Monday, November 4, 2013
Capri Ballroom (Marriott Marco Island)
Charles Parker1, Nenad Krdzavac2, Kevin Petersen2, Amber Roberts2, Grace Rodriguez2 and George Garrity2, (1)NamesforLife, LLC, East Lansing, MI, (2)Microbiology & Molecular Genetics, Michigan State University, East Lansing, MI
While it is generally acknowledged that microbes are an invaluable source of commercially useful new products and processes, discovery is often based on finding not only the right strain but also the right growth conditions to achieve a desired outcome. Access to accumulated data and knowledge about the metabolic and genetic potential of the strains of interest are essential for success. But not all data are of similar quality nor are all data amenable to modern approaches of computational analysis without extensive cleaning, interpretation and normalization. Key among these are phenotypic data, which are more complex than sequence data, occur in a wide variety of forms, use complex and non-uniform descriptors and are scattered about the literature and specialized databases. To address this need, we are constructing a Semantic Index of Phenotypic and Genotypic Data, built on an ontology of microbial phenotypes and growth conditions extracted from the taxonomic literature. In this project, we utilize a new class of Data as a Service (DaaS), based on reasoning over curated data.
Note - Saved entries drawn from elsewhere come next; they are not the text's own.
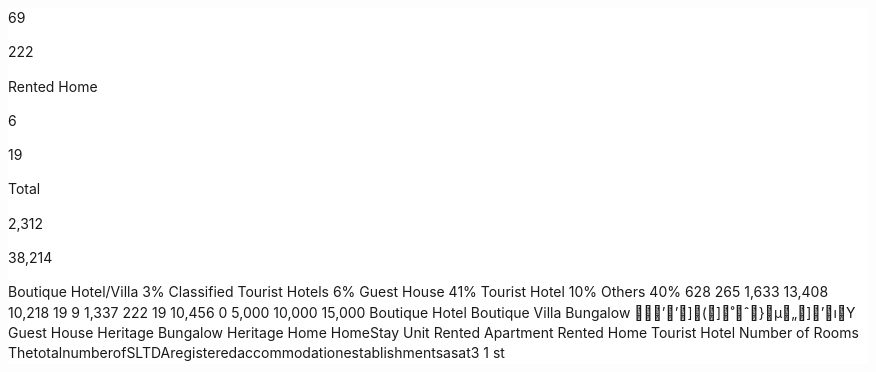 69
 
222
 
Rented Home
 
6
 
19
 
 
 
 
Total
 
2,312
 
38,214
 
 
 
 
 
 
 
Boutique 
Hotel/Villa
3%
Classified 
Tourist 
Hotels
6%
Guest 
House
41%
Tourist 
Hotel
10%
Others
40%
628
265
1,633
13,408
10,218
19
9
1,337
222
19
10,456
0
5,000
10,000
15,000
Boutique Hotel
Boutique Villa
Bungalow
’’](]˚ˆ}µ„]’ıY
Guest House
Heritage Bungalow
Heritage Home
HomeStay Unit
Rented Apartment
Rented Home
Tourist Hotel
Number of Rooms
ThetotalnumberofSLTDAregisteredaccommodationestablishmentsasat3
1
st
This approach provides a powerful query method that is tolerant of missing or ambiguous information. When combined with Description Logics (DL; a family of formal knowledge representation languages) it has the potential to unlock a wealth of hidden knowledge buried in observational data by supporting inferences about properties of interest. The resulting resource will serve as a useful bridge from discovery to production.